HOW DOES PORTIA HELP YOU IN EVERY DAY LIFE TO OVERCOME THE DIFFICULTIES WE ALL SHARE?
Now that I have love in my life – and you can’t really get anything from someone unless you have something to give, I come to it as a whole person which I wasn’t ever before. And so we both support each other and we both believe in each other and I think that’s how we learn together.
YOU HAVE A LOT OF POWER. SO HOW DO YOU FEEL ABOUT IT AND HOW DO YOU USE IT?

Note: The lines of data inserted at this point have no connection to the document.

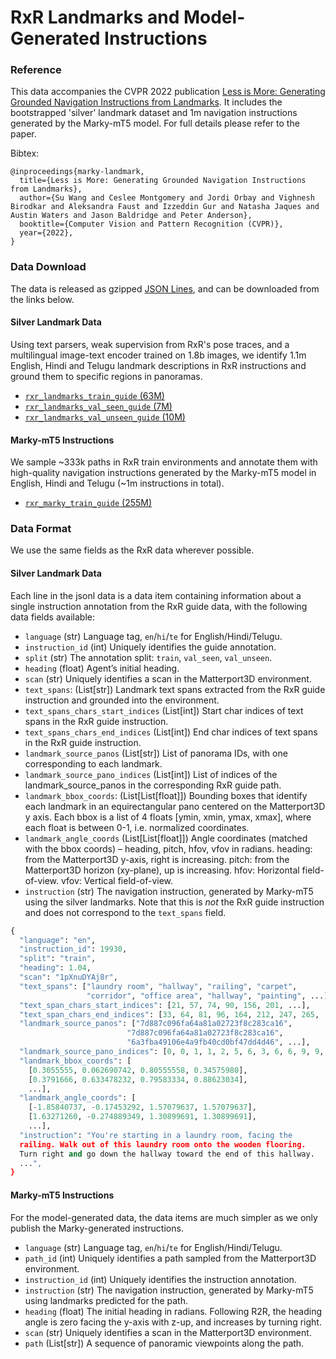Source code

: # RxR Landmarks and Model-Generated Instructions


### Reference

This data accompanies the CVPR 2022 publication
[Less is More: Generating Grounded Navigation Instructions from Landmarks](https://arxiv.org/abs/2111.12872).
It includes the bootstrapped 'silver' landmark dataset and 1m navigation
instructions generated by the Marky-mT5 model. For full details please refer to
the paper.

Bibtex:

```
@inproceedings{marky-landmark,
  title={Less is More: Generating Grounded Navigation Instructions from Landmarks},
  author={Su Wang and Ceslee Montgomery and Jordi Orbay and Vighnesh Birodkar and Aleksandra Faust and Izzeddin Gur and Natasha Jaques and Austin Waters and Jason Baldridge and Peter Anderson},
  booktitle={Computer Vision and Pattern Recognition (CVPR)},
  year={2022},
}
```

### Data Download

The data is released as gzipped [JSON Lines](https://jsonlines.org/), and can be
downloaded from the links below.


#### Silver Landmark Data

Using text parsers, weak supervision from RxR's pose traces, and a multilingual
image-text encoder trained on 1.8b images, we identify 1.1m English, Hindi and
Telugu landmark descriptions in RxR instructions and ground them to specific
regions in panoramas.

*   [`rxr_landmarks_train_guide` (63M)](https://storage.cloud.google.com/rxr-data/rxr_landmarks_train_guide.jsonl.gz)
*   [`rxr_landmarks_val_seen_guide` (7M)](https://storage.cloud.google.com/rxr-data/rxr_landmarks_val_seen_guide.jsonl.gz)
*   [`rxr_landmarks_val_unseen_guide` (10M)](https://storage.cloud.google.com/rxr-data/rxr_landmarks_val_unseen_guide.jsonl.gz)


#### Marky-mT5 Instructions

We sample ~333k paths in RxR train environments and annotate them with
high-quality navigation instructions generated by the Marky-mT5 model in
English, Hindi and Telugu (~1m instructions in total).

*   [`rxr_marky_train_guide` (255M)](https://storage.cloud.google.com/rxr-data/rxr_marky_train_guide.jsonl.gz)

### Data Format

We use the same fields as the RxR data wherever possible.

#### Silver Landmark Data

Each line in the jsonl data is a data item containing information about a single
instruction annotation from the RxR guide data, with the following data fields
available:

*   `language` (str) Language tag, `en`/`hi`/`te` for English/Hindi/Telugu.
*   `instruction_id` (int) Uniquely identifies the guide annotation.
*   `split` (str) The annotation split: `train`, `val_seen`, `val_unseen`.
*   `heading` (float) Agent’s initial heading.
*   `scan` (str) Uniquely identifies a scan in the Matterport3D environment.
*   `text_spans`: (List[str]) Landmark text spans extracted from the RxR guide
    instruction and grounded into the environment.
*   `text_spans_chars_start_indices` (List[int]) Start char indices of text
    spans in the RxR guide instruction.
*   `text_spans_chars_end_indices` (List[int]) End char indices of text spans
    in the RxR guide instruction.
*   `landmark_source_panos` (List[str]) List of panorama IDs, with one
    corresponding to each landmark.
*   `landmark_source_pano_indices` (List[int]) List of indices of the
    landmark_source_panos in the corresponding RxR guide path.
*   `landmark_bbox_coords`: (List[List[float]]) Bounding boxes that identify
    each landmark in an equirectangular pano centered on the Matterport3D y axis.
    Each bbox is a list of 4 floats [ymin, xmin, ymax, xmax], where each float
    is between 0-1, i.e. normalized coordinates.
*   `landmark_angle_coords` (List[List[float]]) Angle coordinates (matched with
    the bbox coords) – heading, pitch, hfov, vfov in radians. heading: from the
    Matterport3D y-axis, right is increasing. pitch: from the Matterport3D
    horizon (xy-plane), up is increasing. hfov: Horizontal field-of-view. vfov:
    Vertical field-of-view.
*   `instruction` (str) The navigation instruction, generated by Marky-mT5 using
    the silver landmarks. Note that this is *not* the RxR guide instruction and
    does not correspond to the `text_spans` field.

```python
{
  "language": "en",
  "instruction_id": 19930,
  "split": "train",
  "heading": 1.04,
  "scan": "1pXnuDYAj8r",
  "text_spans": ["laundry room", "hallway", "railing", "carpet",
                 "corridor", "office area", "hallway", "painting", ...],
  "text_span_chars_start_indices": [21, 57, 74, 90, 156, 201, ...],
  "text_span_chars_end_indices": [33, 64, 81, 96, 164, 212, 247, 265, ...],
  "landmark_source_panos": ["7d887c096fa64a81a02723f8c283ca16",
                          "7d887c096fa64a81a02723f8c283ca16",
                          "6a3fba49106e4a9fb40cd0bf47dd4d46", ...],
  "landmark_source_pano_indices": [0, 0, 1, 1, 2, 5, 6, 3, 6, 6, 9, 9, 10],
  "landmark_bbox_coords": [
    [0.3055555, 0.062690742, 0.80555558, 0.34575980],
    [0.3791666, 0.633478232, 0.79583334, 0.88623034],
    ...],
  "landmark_angle_coords": [
    [-1.85840737, -0.17453292, 1.57079637, 1.57079637],
    [1.63271260, -0.274889349, 1.30899691, 1.30899691],
    ...],
  "instruction": "You're starting in a laundry room, facing the
  railing. Walk out of this laundry room onto the wooden flooring.
  Turn right and go down the hallway toward the end of this hallway.
  ...",
}
```

#### Marky-mT5 Instructions

For the model-generated data, the data items are much simpler as we only
publish the Marky-generated instructions.

*   `language` (str) Language tag, `en`/`hi`/`te` for English/Hindi/Telugu.
*   `path_id` (int) Uniquely identifies a path sampled from the Matterport3D
    environment.
*   `instruction_id` (int) Uniquely identifies the instruction annotation.
*   `instruction` (str) The navigation instruction, generated by Marky-mT5 using
    landmarks predicted for the path.
*   `heading` (float) The initial heading in radians. Following R2R, the heading
    angle is zero facing the y-axis with z-up, and increases by turning right.
*   `scan` (str) Uniquely identifies a scan in the Matterport3D environment.
*   `path` (List[str]) A sequence of panoramic viewpoints along the path.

I can lift heavy things. (laughs) That’s how I use it. I don’t think about that really, I know that I have a platform and I am very careful what I do with it because I don’t want to be a political person, that’s not who I am. But I do want to represent kindness. I am very anti-bullying and anti-judgmental and mean spirited people, so I use my platform for good and I try to use my power to show that we should focus on all the things we have in common versus separating what someone likes and what you don’t like. I love that I look out in my audience and I see all kinds of different people. And it’s weird, I don’t think about the fact that I have a lot of power, but I do know with the TV show that I have a lot of eyeballs on me every day. So I am careful with that.